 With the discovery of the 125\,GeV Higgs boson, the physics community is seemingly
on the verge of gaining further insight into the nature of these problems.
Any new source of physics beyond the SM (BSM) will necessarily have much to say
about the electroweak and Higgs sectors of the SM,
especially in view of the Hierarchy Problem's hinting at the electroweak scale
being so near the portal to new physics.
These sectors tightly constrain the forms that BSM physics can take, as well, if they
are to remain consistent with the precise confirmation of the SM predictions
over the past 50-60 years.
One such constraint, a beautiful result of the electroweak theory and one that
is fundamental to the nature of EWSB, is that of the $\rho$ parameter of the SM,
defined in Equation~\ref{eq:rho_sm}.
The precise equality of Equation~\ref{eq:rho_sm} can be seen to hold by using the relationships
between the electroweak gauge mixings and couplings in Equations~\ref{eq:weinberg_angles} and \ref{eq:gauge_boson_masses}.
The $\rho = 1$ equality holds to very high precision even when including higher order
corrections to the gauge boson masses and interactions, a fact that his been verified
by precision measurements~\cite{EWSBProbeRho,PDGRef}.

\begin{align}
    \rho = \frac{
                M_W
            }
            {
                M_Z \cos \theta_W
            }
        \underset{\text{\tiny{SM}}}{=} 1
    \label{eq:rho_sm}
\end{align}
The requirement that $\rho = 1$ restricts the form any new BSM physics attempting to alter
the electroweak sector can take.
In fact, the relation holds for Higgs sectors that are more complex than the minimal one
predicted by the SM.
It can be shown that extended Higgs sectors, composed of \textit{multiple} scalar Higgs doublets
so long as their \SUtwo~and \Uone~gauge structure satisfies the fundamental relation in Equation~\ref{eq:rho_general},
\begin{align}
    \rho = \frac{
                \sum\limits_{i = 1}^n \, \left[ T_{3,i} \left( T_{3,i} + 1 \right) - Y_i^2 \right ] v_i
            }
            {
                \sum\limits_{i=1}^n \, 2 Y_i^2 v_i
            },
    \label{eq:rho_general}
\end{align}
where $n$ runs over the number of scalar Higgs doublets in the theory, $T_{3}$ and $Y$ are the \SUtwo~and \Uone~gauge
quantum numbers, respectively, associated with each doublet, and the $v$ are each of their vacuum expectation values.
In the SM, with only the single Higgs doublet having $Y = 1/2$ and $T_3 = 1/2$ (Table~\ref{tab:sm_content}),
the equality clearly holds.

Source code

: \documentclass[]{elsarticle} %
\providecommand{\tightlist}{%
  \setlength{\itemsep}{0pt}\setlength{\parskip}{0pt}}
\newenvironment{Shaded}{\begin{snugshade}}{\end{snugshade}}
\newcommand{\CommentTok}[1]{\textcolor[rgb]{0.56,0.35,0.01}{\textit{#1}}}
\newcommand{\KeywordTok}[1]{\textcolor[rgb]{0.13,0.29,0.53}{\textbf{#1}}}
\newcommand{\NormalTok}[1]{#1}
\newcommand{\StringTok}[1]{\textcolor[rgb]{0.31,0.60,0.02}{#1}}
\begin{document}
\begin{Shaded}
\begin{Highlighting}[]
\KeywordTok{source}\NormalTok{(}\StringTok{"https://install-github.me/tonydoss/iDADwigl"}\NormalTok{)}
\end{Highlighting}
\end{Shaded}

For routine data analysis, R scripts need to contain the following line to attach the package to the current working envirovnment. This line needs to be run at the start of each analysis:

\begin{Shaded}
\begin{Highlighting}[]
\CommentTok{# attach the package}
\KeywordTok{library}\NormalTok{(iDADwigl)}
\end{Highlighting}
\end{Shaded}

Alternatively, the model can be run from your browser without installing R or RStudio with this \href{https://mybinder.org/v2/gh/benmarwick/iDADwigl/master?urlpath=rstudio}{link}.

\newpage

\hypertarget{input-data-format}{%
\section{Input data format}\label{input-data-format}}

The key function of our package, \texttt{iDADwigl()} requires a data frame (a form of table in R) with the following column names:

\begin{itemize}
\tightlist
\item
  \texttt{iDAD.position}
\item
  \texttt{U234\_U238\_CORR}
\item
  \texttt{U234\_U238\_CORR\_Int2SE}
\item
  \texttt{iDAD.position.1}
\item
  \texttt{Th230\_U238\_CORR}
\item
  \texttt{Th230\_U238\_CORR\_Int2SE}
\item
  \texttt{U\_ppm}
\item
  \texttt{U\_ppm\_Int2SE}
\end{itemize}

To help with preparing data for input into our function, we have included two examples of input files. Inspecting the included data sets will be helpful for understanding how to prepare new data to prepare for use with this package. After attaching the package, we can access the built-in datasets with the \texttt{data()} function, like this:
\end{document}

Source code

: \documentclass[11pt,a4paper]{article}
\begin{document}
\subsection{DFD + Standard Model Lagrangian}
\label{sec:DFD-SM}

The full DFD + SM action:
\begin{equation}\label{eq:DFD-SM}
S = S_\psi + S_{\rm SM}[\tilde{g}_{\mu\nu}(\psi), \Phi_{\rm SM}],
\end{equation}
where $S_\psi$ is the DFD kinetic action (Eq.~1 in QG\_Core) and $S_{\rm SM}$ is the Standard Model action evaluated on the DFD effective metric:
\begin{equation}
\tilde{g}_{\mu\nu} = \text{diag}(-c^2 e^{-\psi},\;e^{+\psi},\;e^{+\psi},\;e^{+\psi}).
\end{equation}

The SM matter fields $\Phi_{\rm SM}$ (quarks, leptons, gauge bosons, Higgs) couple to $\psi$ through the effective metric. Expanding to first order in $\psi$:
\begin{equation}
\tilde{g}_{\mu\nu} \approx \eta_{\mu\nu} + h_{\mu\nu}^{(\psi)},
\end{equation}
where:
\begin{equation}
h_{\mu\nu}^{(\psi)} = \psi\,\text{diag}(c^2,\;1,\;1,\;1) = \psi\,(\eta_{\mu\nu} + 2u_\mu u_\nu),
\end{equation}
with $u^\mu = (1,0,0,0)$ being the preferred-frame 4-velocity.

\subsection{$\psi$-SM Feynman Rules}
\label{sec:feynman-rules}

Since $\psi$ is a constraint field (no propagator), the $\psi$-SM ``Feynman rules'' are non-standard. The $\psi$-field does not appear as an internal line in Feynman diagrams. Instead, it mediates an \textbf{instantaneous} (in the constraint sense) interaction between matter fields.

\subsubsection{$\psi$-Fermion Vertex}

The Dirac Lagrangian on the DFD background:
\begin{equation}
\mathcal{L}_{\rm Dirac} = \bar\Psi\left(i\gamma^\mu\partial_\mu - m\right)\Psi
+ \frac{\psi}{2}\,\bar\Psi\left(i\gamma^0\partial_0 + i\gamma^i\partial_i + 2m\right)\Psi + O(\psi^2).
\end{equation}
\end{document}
....
WHAT TO PRODUCE: Restate the data above word for word. Leave nothing out.

SOLUTION FOR THIS EXERCISE:
 With the discovery of the 125\,GeV Higgs boson, the physics community is seemingly
on the verge of gaining further insight into the nature of these problems.
Any new source of physics beyond the SM (BSM) will necessarily have much to say
about the electroweak and Higgs sectors of the SM,
especially in view of the Hierarchy Problem's hinting at the electroweak scale
being so near the portal to new physics.
These sectors tightly constrain the forms that BSM physics can take, as well, if they
are to remain consistent with the precise confirmation of the SM predictions
over the past 50-60 years.
One such constraint, a beautiful result of the electroweak theory and one that
is fundamental to the nature of EWSB, is that of the $\rho$ parameter of the SM,
defined in Equation~\ref{eq:rho_sm}.
The precise equality of Equation~\ref{eq:rho_sm} can be seen to hold by using the relationships
between the electroweak gauge mixings and couplings in Equations~\ref{eq:weinberg_angles} and \ref{eq:gauge_boson_masses}.
The $\rho = 1$ equality holds to very high precision even when including higher order
corrections to the gauge boson masses and interactions, a fact that his been verified
by precision measurements~\cite{EWSBProbeRho,PDGRef}.

\begin{align}
    \rho = \frac{
                M_W
            }
            {
                M_Z \cos \theta_W
            }
        \underset{\text{\tiny{SM}}}{=} 1
    \label{eq:rho_sm}
\end{align}
The requirement that $\rho = 1$ restricts the form any new BSM physics attempting to alter
the electroweak sector can take.
In fact, the relation holds for Higgs sectors that are more complex than the minimal one
predicted by the SM.
It can be shown that extended Higgs sectors, composed of \textit{multiple} scalar Higgs doublets
so long as their \SUtwo~and \Uone~gauge structure satisfies the fundamental relation in Equation~\ref{eq:rho_general},
\begin{align}
    \rho = \frac{
                \sum\limits_{i = 1}^n \, \left[ T_{3,i} \left( T_{3,i} + 1 \right) - Y_i^2 \right ] v_i
            }
            {
                \sum\limits_{i=1}^n \, 2 Y_i^2 v_i
            },
    \label{eq:rho_general}
\end{align}
where $n$ runs over the number of scalar Higgs doublets in the theory, $T_{3}$ and $Y$ are the \SUtwo~and \Uone~gauge
quantum numbers, respectively, associated with each doublet, and the $v$ are each of their vacuum expectation values.
In the SM, with only the single Higgs doublet having $Y = 1/2$ and $T_3 = 1/2$ (Table~\ref{tab:sm_content}),
the equality clearly holds.

Source code

: \documentclass[]{elsarticle} %
\providecommand{\tightlist}{%
  \setlength{\itemsep}{0pt}\setlength{\parskip}{0pt}}
\newenvironment{Shaded}{\begin{snugshade}}{\end{snugshade}}
\newcommand{\CommentTok}[1]{\textcolor[rgb]{0.56,0.35,0.01}{\textit{#1}}}
\newcommand{\KeywordTok}[1]{\textcolor[rgb]{0.13,0.29,0.53}{\textbf{#1}}}
\newcommand{\NormalTok}[1]{#1}
\newcommand{\StringTok}[1]{\textcolor[rgb]{0.31,0.60,0.02}{#1}}
\begin{document}
\begin{Shaded}
\begin{Highlighting}[]
\KeywordTok{source}\NormalTok{(}\StringTok{"https://install-github.me/tonydoss/iDADwigl"}\NormalTok{)}
\end{Highlighting}
\end{Shaded}

For routine data analysis, R scripts need to contain the following line to attach the package to the current working envirovnment. This line needs to be run at the start of each analysis:

\begin{Shaded}
\begin{Highlighting}[]
\CommentTok{# attach the package}
\KeywordTok{library}\NormalTok{(iDADwigl)}
\end{Highlighting}
\end{Shaded}

Alternatively, the model can be run from your browser without installing R or RStudio with this \href{https://mybinder.org/v2/gh/benmarwick/iDADwigl/master?urlpath=rstudio}{link}.

\newpage

\hypertarget{input-data-format}{%
\section{Input data format}\label{input-data-format}}

The key function of our package, \texttt{iDADwigl()} requires a data frame (a form of table in R) with the following column names:

\begin{itemize}
\tightlist
\item
  \texttt{iDAD.position}
\item
  \texttt{U234\_U238\_CORR}
\item
  \texttt{U234\_U238\_CORR\_Int2SE}
\item
  \texttt{iDAD.position.1}
\item
  \texttt{Th230\_U238\_CORR}
\item
  \texttt{Th230\_U238\_CORR\_Int2SE}
\item
  \texttt{U\_ppm}
\item
  \texttt{U\_ppm\_Int2SE}
\end{itemize}

To help with preparing data for input into our function, we have included two examples of input files. Inspecting the included data sets will be helpful for understanding how to prepare new data to prepare for use with this package. After attaching the package, we can access the built-in datasets with the \texttt{data()} function, like this:
\end{document}

Source code

: \documentclass[11pt,a4paper]{article}
\begin{document}
\subsection{DFD + Standard Model Lagrangian}
\label{sec:DFD-SM}

The full DFD + SM action:
\begin{equation}\label{eq:DFD-SM}
S = S_\psi + S_{\rm SM}[\tilde{g}_{\mu\nu}(\psi), \Phi_{\rm SM}],
\end{equation}
where $S_\psi$ is the DFD kinetic action (Eq.~1 in QG\_Core) and $S_{\rm SM}$ is the Standard Model action evaluated on the DFD effective metric:
\begin{equation}
\tilde{g}_{\mu\nu} = \text{diag}(-c^2 e^{-\psi},\;e^{+\psi},\;e^{+\psi},\;e^{+\psi}).
\end{equation}

The SM matter fields $\Phi_{\rm SM}$ (quarks, leptons, gauge bosons, Higgs) couple to $\psi$ through the effective metric. Expanding to first order in $\psi$:
\begin{equation}
\tilde{g}_{\mu\nu} \approx \eta_{\mu\nu} + h_{\mu\nu}^{(\psi)},
\end{equation}
where:
\begin{equation}
h_{\mu\nu}^{(\psi)} = \psi\,\text{diag}(c^2,\;1,\;1,\;1) = \psi\,(\eta_{\mu\nu} + 2u_\mu u_\nu),
\end{equation}
with $u^\mu = (1,0,0,0)$ being the preferred-frame 4-velocity.

\subsection{$\psi$-SM Feynman Rules}
\label{sec:feynman-rules}

Since $\psi$ is a constraint field (no propagator), the $\psi$-SM ``Feynman rules'' are non-standard. The $\psi$-field does not appear as an internal line in Feynman diagrams. Instead, it mediates an \textbf{instantaneous} (in the constraint sense) interaction between matter fields.

\subsubsection{$\psi$-Fermion Vertex}

The Dirac Lagrangian on the DFD background:
\begin{equation}
\mathcal{L}_{\rm Dirac} = \bar\Psi\left(i\gamma^\mu\partial_\mu - m\right)\Psi
+ \frac{\psi}{2}\,\bar\Psi\left(i\gamma^0\partial_0 + i\gamma^i\partial_i + 2m\right)\Psi + O(\psi^2).
\end{equation}
\end{document}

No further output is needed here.